> What the task asks
What is wanted is the full listing, word for word, without its pictures.
*** Input material Section Begins ***
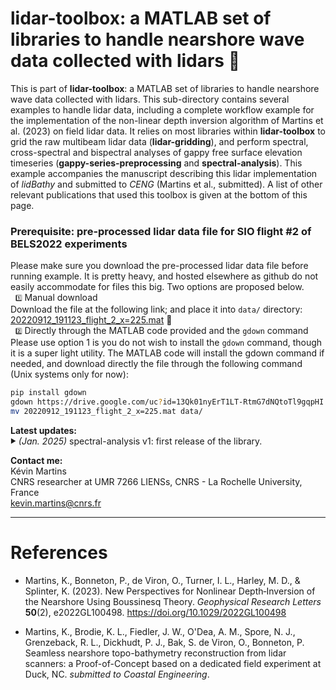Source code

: # lidar-toolbox: a MATLAB set of libraries to handle nearshore wave data collected with lidars 🌊

This is part of **lidar-toolbox**: a MATLAB set of libraries to handle nearshore wave data collected with lidars. This sub-directory contains several examples to handle lidar data, including a complete workflow example for the implementation of the non-linear depth inversion algorithm of Martins et al. (2023) on field lidar data. It relies on most libraries within **lidar-toolbox** to grid the raw multibeam lidar data (**lidar-gridding**), and perform spectral, cross-spectral and bispectral analyses of gappy free surface elevation timeseries (**gappy-series-preprocessing** and **spectral-analysis**). This example accompanies the manuscript describing this lidar implementation of *lidBathy* and submitted to *CENG* (Martins et al., submitted). A list of other relevant publications that used this toolbox is given at the bottom of this page.  

### Prerequisite: pre-processed lidar data file for SIO flight #2 of BELS2022 experiments  
Please make sure you download the pre-processed lidar data file before running example. It is pretty heavy, and hosted elsewhere as github do not easily accommodate for files this big. Two options are proposed below.  
&nbsp;&nbsp;<sub><sup>1️⃣</sup></sub> Manual download  
Download the file at the following link; and place it into `data/` directory: [20220912_191123_flight_2_x=225.mat](https://drive.google.com/uc?id=13Qk01nyErT1LT-RtmG7dNQtoTl9gqpHI) 📄  
&nbsp;&nbsp;<sub><sup>2️⃣</sup></sub> Directly through the MATLAB code provided and the `gdown` command  
Please use option 1 is you do not wish to install the `gdown` command, though it is a super light utility. The MATLAB code will install the gdown command if needed, and download directly the file through the following command (Unix systems only for now):    
```bash
pip install gdown
gdown https://drive.google.com/uc?id=13Qk01nyErT1LT-RtmG7dNQtoTl9gqpHI
mv 20220912_191123_flight_2_x=225.mat data/
```

<strong>Latest updates:</strong>  
<sub><sup>:arrow_forward:</sup></sub> *(Jan. 2025)*
spectral-analysis v1: first release of the library.

<strong>Contact me:</strong>  
Kévin Martins  
CNRS researcher at UMR 7266 LIENSs, CNRS - La Rochelle University, France  
kevin.martins@cnrs.fr

---

# References
 
 - Martins, K., Bonneton, P., de Viron, O., Turner, I. L., Harley, M. D., & Splinter, K. (2023). New Perspectives for Nonlinear Depth‐Inversion of the Nearshore Using Boussinesq Theory. *Geophysical Research Letters* <strong>50</strong>(2), e2022GL100498. https://doi.org/10.1029/2022GL100498
 
 - Martins, K., Brodie, K. L., Fiedler, J. W., O'Dea, A. M., Spore, N. J., Grenzeback, R. L., Dickhudt, P. J., Bak, S. de Viron, O., Bonneton, P. Seamless nearshore topo-bathymetry reconstruction from lidar scanners: a Proof-of-Concept based on a dedicated field experiment at Duck, NC. *submitted to Coastal Engineering*.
*** Input material Section Ends ***
> Completed exercise
Source code

: # lidar-toolbox: a MATLAB set of libraries to handle nearshore wave data collected with lidars 🌊

This is part of **lidar-toolbox**: a MATLAB set of libraries to handle nearshore wave data collected with lidars. This sub-directory contains several examples to handle lidar data, including a complete workflow example for the implementation of the non-linear depth inversion algorithm of Martins et al. (2023) on field lidar data. It relies on most libraries within **lidar-toolbox** to grid the raw multibeam lidar data (**lidar-gridding**), and perform spectral, cross-spectral and bispectral analyses of gappy free surface elevation timeseries (**gappy-series-preprocessing** and **spectral-analysis**). This example accompanies the manuscript describing this lidar implementation of *lidBathy* and submitted to *CENG* (Martins et al., submitted). A list of other relevant publications that used this toolbox is given at the bottom of this page.  

### Prerequisite: pre-processed lidar data file for SIO flight #2 of BELS2022 experiments  
Please make sure you download the pre-processed lidar data file before running example. It is pretty heavy, and hosted elsewhere as github do not easily accommodate for files this big. Two options are proposed below.  
&nbsp;&nbsp;<sub><sup>1️⃣</sup></sub> Manual download  
Download the file at the following link; and place it into `data/` directory: [20220912_191123_flight_2_x=225.mat](https://drive.google.com/uc?id=13Qk01nyErT1LT-RtmG7dNQtoTl9gqpHI) 📄  
&nbsp;&nbsp;<sub><sup>2️⃣</sup></sub> Directly through the MATLAB code provided and the `gdown` command  
Please use option 1 is you do not wish to install the `gdown` command, though it is a super light utility. The MATLAB code will install the gdown command if needed, and download directly the file through the following command (Unix systems only for now):    
```bash
pip install gdown
gdown https://drive.google.com/uc?id=13Qk01nyErT1LT-RtmG7dNQtoTl9gqpHI
mv 20220912_191123_flight_2_x=225.mat data/
```

<strong>Latest updates:</strong>  
<sub><sup>:arrow_forward:</sup></sub> *(Jan. 2025)*
spectral-analysis v1: first release of the library.

<strong>Contact me:</strong>  
Kévin Martins  
CNRS researcher at UMR 7266 LIENSs, CNRS - La Rochelle University, France  
kevin.martins@cnrs.fr

---

# References
 
 - Martins, K., Bonneton, P., de Viron, O., Turner, I. L., Harley, M. D., & Splinter, K. (2023). New Perspectives for Nonlinear Depth‐Inversion of the Nearshore Using Boussinesq Theory. *Geophysical Research Letters* <strong>50</strong>(2), e2022GL100498. https://doi.org/10.1029/2022GL100498
 
 - Martins, K., Brodie, K. L., Fiedler, J. W., O'Dea, A. M., Spore, N. J., Grenzeback, R. L., Dickhudt, P. J., Bak, S. de Viron, O., Bonneton, P. Seamless nearshore topo-bathymetry reconstruction from lidar scanners: a Proof-of-Concept based on a dedicated field experiment at Duck, NC. *submitted to Coastal Engineering*.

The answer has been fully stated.